In person Milner was tall, with a frame that indicated great bodily strength, and regular features. In old age he became excessively corpulent. He was constitutionally gay; and his religious views, though they made him disapprove of amusements of various kinds, did not impose upon him gravity in society. He was ‘the life of the party’ (Life, p. 329), and if the official dinners which, as vice-chancellor, he gave on Sunday before the afternoon service at St. Mary's were very merry, his private parties were uproarious (Gunning, Reminiscences, i. 246). Sir James Stephen, who knew him well, says of his conversation: ‘He had looked into innumerable books, had dipped into most subjects, whether of vulgar or of learned inquiry, and talked with shrewdness, animation, and intrepidity on them all. Whatever the company or whatever the theme, his sonorous voice predominated over all other voices, even as his lofty stature, vast girth, and superincumbent wig, defied all competitors.’ He was a popular and effective preacher, and when he occupied the pulpit at Carlisle, ‘you might walk on the heads of the people’ (Life, p. 116). His thirst for knowledge prompted him to discourse affably with anybody from whom he could extract information or amusement. In charity he was profusely generous, and contributed annually to the distressed poor of Leeds. He delighted in the society of young people, and spared no pains to make their time with him amusing. In politics he was a staunch tory, and an equally staunch supporter of the established church as a state institution. His friendship with Wilberforce made him an abolitionist, but he nearly quarrelled with him over catholic emancipation. There is a portrait in oils of Milner by Opie, in the dining-room of Queens' College Lodge, and a second, by an unknown artist, in the combination-room. He was also drawn in chalk by the Rev. Thomas Kerrich [q. v.] in 1810.
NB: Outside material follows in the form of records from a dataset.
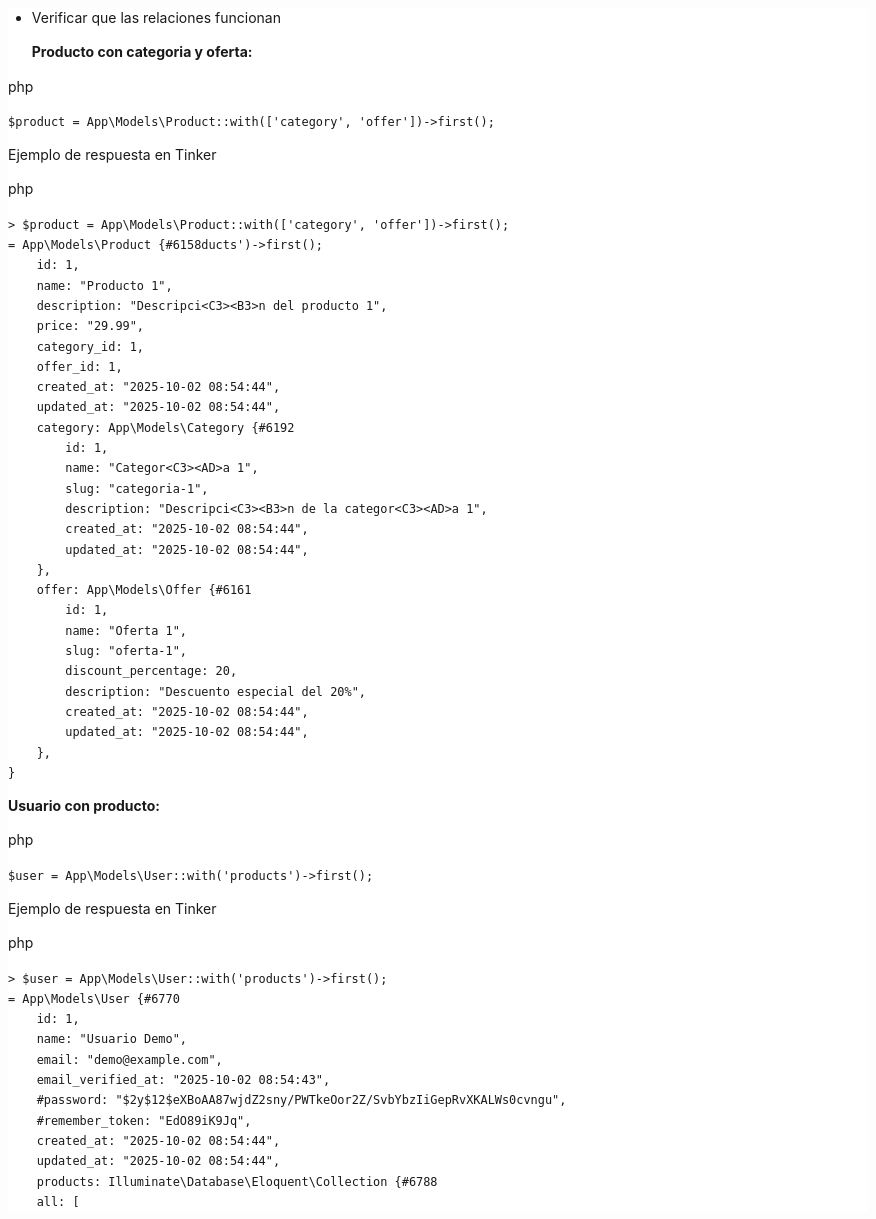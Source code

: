 * Verificar que las relaciones funcionan

  **Producto con categoria y oferta:**

php

```
$product = App\Models\Product::with(['category', 'offer'])->first();
```

Ejemplo de respuesta en Tinker

php

```
> $product = App\Models\Product::with(['category', 'offer'])->first();
= App\Models\Product {#6158ducts')->first();
    id: 1,
    name: "Producto 1",
    description: "Descripci<C3><B3>n del producto 1",
    price: "29.99",
    category_id: 1,
    offer_id: 1,
    created_at: "2025-10-02 08:54:44",
    updated_at: "2025-10-02 08:54:44",
    category: App\Models\Category {#6192
        id: 1,
        name: "Categor<C3><AD>a 1",
        slug: "categoria-1",
        description: "Descripci<C3><B3>n de la categor<C3><AD>a 1",
        created_at: "2025-10-02 08:54:44",
        updated_at: "2025-10-02 08:54:44",
    },
    offer: App\Models\Offer {#6161
        id: 1,
        name: "Oferta 1",
        slug: "oferta-1",
        discount_percentage: 20,
        description: "Descuento especial del 20%",
        created_at: "2025-10-02 08:54:44",
        updated_at: "2025-10-02 08:54:44",
    },
}
```

**Usuario con producto:**

php

```
$user = App\Models\User::with('products')->first();
```

Ejemplo de respuesta en Tinker

php

```
> $user = App\Models\User::with('products')->first();
= App\Models\User {#6770
    id: 1,
    name: "Usuario Demo",
    email: "demo@example.com",
    email_verified_at: "2025-10-02 08:54:43",
    #password: "$2y$12$eXBoAA87wjdZ2sny/PWTkeOor2Z/SvbYbzIiGepRvXKALWs0cvngu",
    #remember_token: "EdO89iK9Jq",
    created_at: "2025-10-02 08:54:44",
    updated_at: "2025-10-02 08:54:44",
    products: Illuminate\Database\Eloquent\Collection {#6788
    all: [
```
He wrote: 1. ‘Reflections on the Communication of Motion by Impact and Gravity,’ 26 Feb. 1778, ‘Phil. Trans.’ lxviii. 344. 2. ‘Observations on the Limits of Algebraical Equations,’ 26 Feb. 1777, ib. p. 380. 3. ‘On the Precession of the Equinoxes produced by the Sun's Attraction,’ 24 June 1779, ib. lxix. 505. 4. ‘A Plan of a Course of Chemical Lectures,’ 8vo, Cambridge, 1784. 5. ‘A Plan of a Course of Experimental Lectures Introductory to the Study of Chemistry and other Branches of Natural Philosophy,’ 8vo, Cambridge, n.d. 6. ‘A Plan of a Course of Chemical Lectures,’ 8vo, Cambridge, 1788. 7. ‘On the Production of Nitrous Acid and Nitrous Air,’ 2 July 1789, ‘Phil. Trans.’ lxxix. 300. 8. ‘Animadversions on Dr. Haweis's Impartial and Succinct History of the Church of Christ; being the Preface to the 2nd edition of vol. i. of the late Rev. Jos. Milner's History of the Church of Christ,’ 8vo, Cambridge, 1800. 9. ‘Further Animadversions on Dr. Haweis's Misquotations and Misrepresentations of the Rev. Mr. Milner's History of the Church of Christ,’ 8vo, Cambridge, 1801. 10. ‘An Account of the Life and Character of the late Rev. Joseph Milner,’ 8vo, Cambridge,1801. 11. The same, enlarged and corrected, 2nd edit. 8vo, Cambridge, 1802. 12. ‘Strictures on some of the Publications of the Rev. Herbert Marsh,’ 8vo, London, 1813. 13. ‘The History of the Church of Christ, by the late Rev. Jos. Milner, A.M., with Additions and Corrections by the Rev. I. Milner, D.D.,’ 8vo, London, 1816. 14. ‘Sermons by the late Jos. Milner. Edited by I. Milner,’ 2 vols. 8vo, London, 1820. 15. ‘An Essay on Human Liberty, by the late I. Milner,’ 8vo, London, 1824.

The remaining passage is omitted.